Friday, December 08, 2006

Forcing Confusion

Well, I'm glad I got that last post of my chest. Apologies to the sensitive types out there.

I was traveling over the holiday and I got to wondering what level of confusion/unpreditability is ideal to force an offense out of the comfort zone. Clearly, you need to do things that the O does not expect, but you cannot be so completely random that your teammates cannot anticipate what will happen in a given situation.

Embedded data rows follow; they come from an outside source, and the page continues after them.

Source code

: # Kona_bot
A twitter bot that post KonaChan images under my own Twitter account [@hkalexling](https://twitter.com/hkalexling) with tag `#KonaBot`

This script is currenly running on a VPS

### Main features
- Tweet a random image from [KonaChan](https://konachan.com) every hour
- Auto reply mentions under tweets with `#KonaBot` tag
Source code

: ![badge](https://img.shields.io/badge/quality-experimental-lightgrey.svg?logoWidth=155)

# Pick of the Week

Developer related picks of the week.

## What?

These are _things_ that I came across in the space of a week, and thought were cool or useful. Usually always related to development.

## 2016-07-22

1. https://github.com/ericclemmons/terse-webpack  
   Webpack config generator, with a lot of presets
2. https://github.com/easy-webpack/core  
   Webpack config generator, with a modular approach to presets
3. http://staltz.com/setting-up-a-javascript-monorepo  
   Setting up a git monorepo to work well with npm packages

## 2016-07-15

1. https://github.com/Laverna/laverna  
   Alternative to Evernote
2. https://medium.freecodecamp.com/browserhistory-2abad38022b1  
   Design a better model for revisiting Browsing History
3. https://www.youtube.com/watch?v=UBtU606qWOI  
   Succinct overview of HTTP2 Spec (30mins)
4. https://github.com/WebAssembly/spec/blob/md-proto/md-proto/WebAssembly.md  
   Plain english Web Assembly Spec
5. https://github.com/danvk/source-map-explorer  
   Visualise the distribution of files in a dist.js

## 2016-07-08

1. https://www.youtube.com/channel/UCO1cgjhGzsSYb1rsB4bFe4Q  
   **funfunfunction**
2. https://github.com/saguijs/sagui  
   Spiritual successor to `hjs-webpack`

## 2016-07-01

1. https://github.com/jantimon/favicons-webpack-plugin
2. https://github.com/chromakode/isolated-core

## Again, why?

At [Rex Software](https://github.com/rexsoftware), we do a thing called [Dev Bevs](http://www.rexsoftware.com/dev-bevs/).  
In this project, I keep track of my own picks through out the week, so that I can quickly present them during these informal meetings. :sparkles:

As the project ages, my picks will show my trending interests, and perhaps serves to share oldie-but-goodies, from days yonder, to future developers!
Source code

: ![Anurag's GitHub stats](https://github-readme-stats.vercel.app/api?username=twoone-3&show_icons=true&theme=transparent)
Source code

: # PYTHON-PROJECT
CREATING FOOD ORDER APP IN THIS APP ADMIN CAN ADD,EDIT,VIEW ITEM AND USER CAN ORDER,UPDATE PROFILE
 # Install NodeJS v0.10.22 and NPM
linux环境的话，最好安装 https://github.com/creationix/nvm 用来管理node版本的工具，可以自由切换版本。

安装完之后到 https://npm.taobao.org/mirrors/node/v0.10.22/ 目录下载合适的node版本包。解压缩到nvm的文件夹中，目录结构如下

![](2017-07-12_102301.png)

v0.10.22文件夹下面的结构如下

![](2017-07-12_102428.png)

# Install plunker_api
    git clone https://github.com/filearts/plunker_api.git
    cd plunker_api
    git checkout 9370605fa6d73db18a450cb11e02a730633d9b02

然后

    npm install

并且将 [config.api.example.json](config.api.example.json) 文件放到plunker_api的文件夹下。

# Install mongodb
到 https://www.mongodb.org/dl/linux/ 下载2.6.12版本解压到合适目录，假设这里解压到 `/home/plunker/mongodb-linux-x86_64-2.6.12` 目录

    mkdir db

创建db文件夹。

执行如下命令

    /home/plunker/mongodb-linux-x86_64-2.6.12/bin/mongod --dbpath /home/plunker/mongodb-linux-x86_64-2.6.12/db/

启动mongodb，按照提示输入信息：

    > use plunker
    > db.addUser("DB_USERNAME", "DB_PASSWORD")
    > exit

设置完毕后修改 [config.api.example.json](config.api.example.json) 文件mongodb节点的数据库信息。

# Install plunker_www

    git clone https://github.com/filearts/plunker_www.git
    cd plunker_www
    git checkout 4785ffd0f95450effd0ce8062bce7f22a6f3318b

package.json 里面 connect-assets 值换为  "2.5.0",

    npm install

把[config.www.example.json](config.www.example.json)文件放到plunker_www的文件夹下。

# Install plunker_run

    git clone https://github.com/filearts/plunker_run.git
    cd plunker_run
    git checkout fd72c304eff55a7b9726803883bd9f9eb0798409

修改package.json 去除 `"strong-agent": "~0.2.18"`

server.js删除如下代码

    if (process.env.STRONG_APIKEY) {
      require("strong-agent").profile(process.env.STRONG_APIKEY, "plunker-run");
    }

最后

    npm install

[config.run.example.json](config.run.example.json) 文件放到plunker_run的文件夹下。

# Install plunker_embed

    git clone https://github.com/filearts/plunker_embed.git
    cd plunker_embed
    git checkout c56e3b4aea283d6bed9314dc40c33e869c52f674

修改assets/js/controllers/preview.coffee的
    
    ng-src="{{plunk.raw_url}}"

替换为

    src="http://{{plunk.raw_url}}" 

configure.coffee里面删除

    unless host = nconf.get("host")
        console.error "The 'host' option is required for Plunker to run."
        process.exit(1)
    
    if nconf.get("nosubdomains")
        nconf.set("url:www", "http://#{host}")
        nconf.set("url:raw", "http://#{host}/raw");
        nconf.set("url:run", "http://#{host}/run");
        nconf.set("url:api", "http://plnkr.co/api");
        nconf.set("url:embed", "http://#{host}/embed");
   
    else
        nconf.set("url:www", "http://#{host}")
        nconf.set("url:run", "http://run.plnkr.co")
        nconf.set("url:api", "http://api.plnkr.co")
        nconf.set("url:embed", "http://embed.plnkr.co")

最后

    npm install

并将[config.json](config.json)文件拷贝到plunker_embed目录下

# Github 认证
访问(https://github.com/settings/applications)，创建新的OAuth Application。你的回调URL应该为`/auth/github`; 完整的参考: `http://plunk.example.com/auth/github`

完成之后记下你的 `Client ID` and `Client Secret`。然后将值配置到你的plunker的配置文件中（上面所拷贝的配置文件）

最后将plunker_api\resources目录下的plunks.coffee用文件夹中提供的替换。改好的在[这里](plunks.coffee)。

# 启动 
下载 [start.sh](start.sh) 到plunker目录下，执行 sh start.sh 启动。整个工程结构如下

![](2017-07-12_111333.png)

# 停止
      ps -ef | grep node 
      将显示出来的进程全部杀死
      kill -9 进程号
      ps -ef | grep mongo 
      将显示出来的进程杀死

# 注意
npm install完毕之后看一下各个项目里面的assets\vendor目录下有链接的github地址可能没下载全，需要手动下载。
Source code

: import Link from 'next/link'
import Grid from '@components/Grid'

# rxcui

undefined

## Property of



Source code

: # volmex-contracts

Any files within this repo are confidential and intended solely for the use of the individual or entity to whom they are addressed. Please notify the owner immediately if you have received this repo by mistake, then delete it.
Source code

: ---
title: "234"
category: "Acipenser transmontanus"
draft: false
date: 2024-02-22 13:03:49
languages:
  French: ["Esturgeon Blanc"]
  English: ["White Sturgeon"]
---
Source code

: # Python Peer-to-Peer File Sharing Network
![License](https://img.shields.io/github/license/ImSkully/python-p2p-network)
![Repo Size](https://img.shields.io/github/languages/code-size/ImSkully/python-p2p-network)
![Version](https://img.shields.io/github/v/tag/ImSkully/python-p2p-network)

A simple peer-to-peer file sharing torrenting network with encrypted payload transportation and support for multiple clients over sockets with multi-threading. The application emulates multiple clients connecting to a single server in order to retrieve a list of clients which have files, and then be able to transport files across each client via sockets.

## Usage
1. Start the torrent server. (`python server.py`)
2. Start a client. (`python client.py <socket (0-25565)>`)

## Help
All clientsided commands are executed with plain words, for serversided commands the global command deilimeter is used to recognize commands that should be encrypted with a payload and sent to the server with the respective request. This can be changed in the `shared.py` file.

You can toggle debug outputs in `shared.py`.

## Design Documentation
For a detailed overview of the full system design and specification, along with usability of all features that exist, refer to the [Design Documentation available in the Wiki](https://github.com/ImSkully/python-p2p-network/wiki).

In order to devide a system of defense that maximizes the chance of forcing a turnover while minimizing the chance of complete failure, you must consider what paradigm an offense or offensive player is using to make sense of the game. Once you understand how a player is thinking through the game, you can discover the blind spots in their thinking. The options that they do not consider are the options that they should be forced into taking. This can take two major forms:

1. Take what the opponent considers to be "power positions" (this varies dependent on strategy by team) and attack their efficacy by only allowing those positions to occur when/where the defense knows that it is coming. The D is then prepared to take the offense's favorite option from that position away. The key is making it look like you don't know what is coming when, in fact, you have made their emphasis on one aspect of an offense your strength instead of theirs. This is Patriots-style Defense. This will force them down the decision-tree to a sub-optimal choice. If they are a good enough team, they may win anyway, but it will be more difficult.

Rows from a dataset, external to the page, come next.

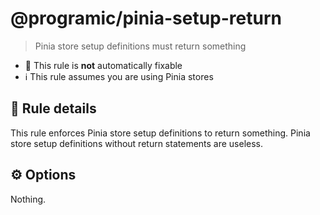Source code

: # @programic/pinia-setup-return

> Pinia store setup definitions must return something

- :hammer: This rule is **not** automatically fixable
- :information_source: This rule assumes you are using Pinia stores

## :book: Rule details
This rule enforces Pinia store setup definitions to return something. Pinia store setup definitions without return statements are useless.

## :gear: Options
Nothing.
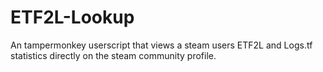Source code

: # ETF2L-Lookup
An tampermonkey userscript that views a steam users ETF2L and Logs.tf statistics directly on the steam community profile.
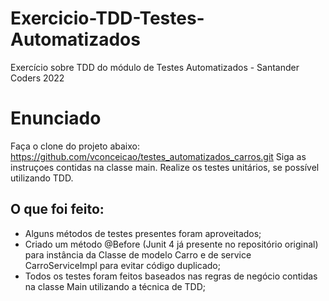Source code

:# Exercicio-TDD-Testes-Automatizados
Exercício sobre TDD do módulo de Testes Automatizados - Santander Coders 2022

# Enunciado
Faça o clone do projeto abaixo: https://github.com/vconceicao/testes_automatizados_carros.git
Siga as instruçoes contidas na classe main. Realize os testes unitários, se possível utilizando TDD.

## O que foi feito:
- Alguns métodos de testes presentes foram aproveitados;
- Criado um método @Before (Junit 4 já presente no repositório original) para instância da Classe de modelo Carro e de service CarroServiceImpl para evitar código duplicado;
- Todos os testes foram feitos baseados nas regras de negócio contidas na classe Main utilizando a técnica de TDD;
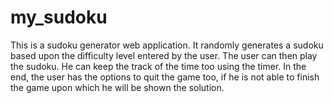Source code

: # my_sudoku
This is a sudoku generator web application. It randomly generates a sudoku based upon the difficulty level entered by the user. The user can then play the sudoku. He can keep the track of the time too using the timer. In the end, the user has the options to quit the game too, if he is not able to finish the game upon which he will be shown the solution.

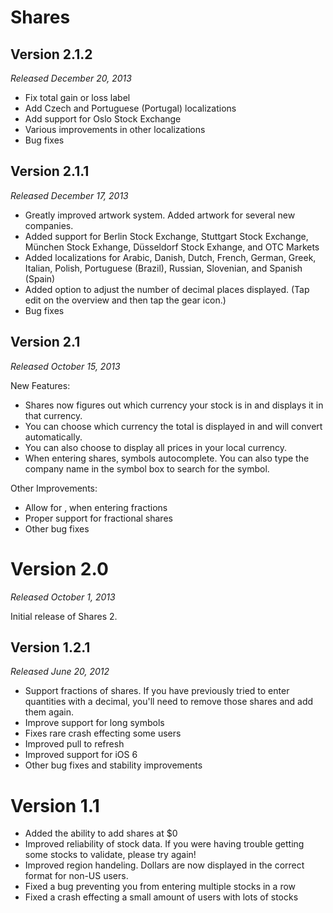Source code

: # Shares

## Version 2.1.2

*Released December 20, 2013*

* Fix total gain or loss label
* Add Czech and Portuguese (Portugal) localizations
* Add support for Oslo Stock Exchange
* Various improvements in other localizations
* Bug fixes

## Version 2.1.1

*Released December 17, 2013*

* Greatly improved artwork system. Added artwork for several new companies.
* Added support for Berlin Stock Exchange, Stuttgart Stock Exchange, München Stock Exhange, Düsseldorf Stock Exhange, and OTC Markets
* Added localizations for Arabic, Danish, Dutch, French, German, Greek, Italian, Polish, Portuguese (Brazil), Russian, Slovenian, and Spanish (Spain)
* Added option to adjust the number of decimal places displayed. (Tap edit on the overview and then tap the gear icon.)
* Bug fixes


## Version 2.1

*Released October 15, 2013*

New Features:

* Shares now figures out which currency your stock is in and displays it in that currency.
* You can choose which currency the total is displayed in and will convert automatically.
* You can also choose to display all prices in your local currency.
* When entering shares, symbols autocomplete. You can also type the company name in the symbol box to search for the symbol.

Other Improvements:

* Allow for , when entering fractions
* Proper support for fractional shares
* Other bug fixes


# Version 2.0

*Released October 1, 2013*

Initial release of Shares 2.


## Version 1.2.1

*Released June 20, 2012*

* Support fractions of shares. If you have previously tried to enter quantities with a decimal, you'll need to remove those shares and add them again.
* Improve support for long symbols
* Fixes rare crash effecting some users
* Improved pull to refresh
* Improved support for iOS 6
* Other bug fixes and stability improvements


# Version 1.1

* Added the ability to add shares at $0
* Improved reliability of stock data. If you were having trouble getting some stocks to validate, please try again!
* Improved region handeling. Dollars are now displayed in the correct format for non-US users.
* Fixed a bug preventing you from entering multiple stocks in a row
* Fixed a crash effecting a small amount of users with lots of stocks
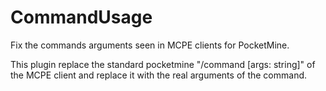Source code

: # CommandUsage
Fix the commands arguments seen in MCPE clients for PocketMine. 
    
This plugin replace the standard pocketmine "/command [args: string]" of the MCPE client and replace it with the real arguments of the command.
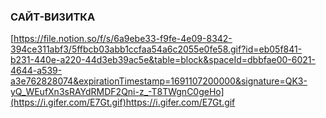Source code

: ### САЙТ-ВИЗИТКА

[https://file.notion.so/f/s/6a9ebe33-f9fe-4e09-8342-394ce311abf3/5ffbcb03abb1ccfaa54a6c2055e0fe58.gif?id=eb05f841-b231-440e-a220-44d3eb39ac5e&table=block&spaceId=dbbfae00-6021-4644-a539-a3e762828074&expirationTimestamp=1691107200000&signature=QK3-yQ_WEufXn3sRAYdRMDF2Qni-z_-T8TWgnC0geHo](https://i.gifer.com/E7Gt.gif)https://i.gifer.com/E7Gt.gif
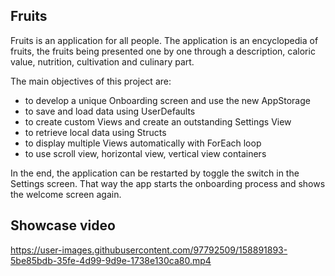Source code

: 
## Fruits

Fruits is an application for all people. The application is an encyclopedia of fruits, the fruits being presented one by one through a description, caloric value, nutrition, cultivation and culinary part.

The main objectives of this project are: 
- to develop a unique Onboarding screen and use the new AppStorage
- to save and load data using UserDefaults
- to create custom Views and create an outstanding Settings View
- to retrieve local data using Structs 
- to display multiple Views automatically with ForEach loop
- to use scroll view, horizontal view, vertical view containers

In the end, the application can be restarted by toggle the switch in the Settings screen. 
That way the app starts the onboarding process and shows the welcome screen again.

## Showcase video

https://user-images.githubusercontent.com/97792509/158891893-5be85bdb-35fe-4d99-9d9e-1738e130ca80.mp4

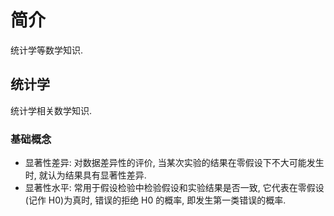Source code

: # 简介
统计学等数学知识.

## 统计学
统计学相关数学知识.
### 基础概念
- 显著性差异: 对数据差异性的评价, 当某次实验的结果在零假设下不大可能发生时, 就认为结果具有显著性差异.
- 显著性水平: 常用于假设检验中检验假设和实验结果是否一致, 它代表在零假设(记作 H0)为真时, 错误的拒绝 H0 的概率, 即发生第一类错误的概率.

2. Understand what their last option is and force them to do that ad nauseum. This takes a deeper understanding, because you need to understand their hierarchy of choices more fully. If they are, on counts 1-3 looking to the strong lane/deep, perhaps you should jump on the huck and poach the lane. Then as they progress to the second option (often the break lane) you should steel your mark, and be ready downfield to recover to the break side. As they then turn to the cag, the mark and the defender need to work in concert to make the completion as difficult as possible. Similarly, in a zone, if you can determine the progression, the defense can adjust as the stall count changes.

These notions are the building blocks of a defense that works to out-think the O as opposed to just trying to bludgeon them with some BDAs.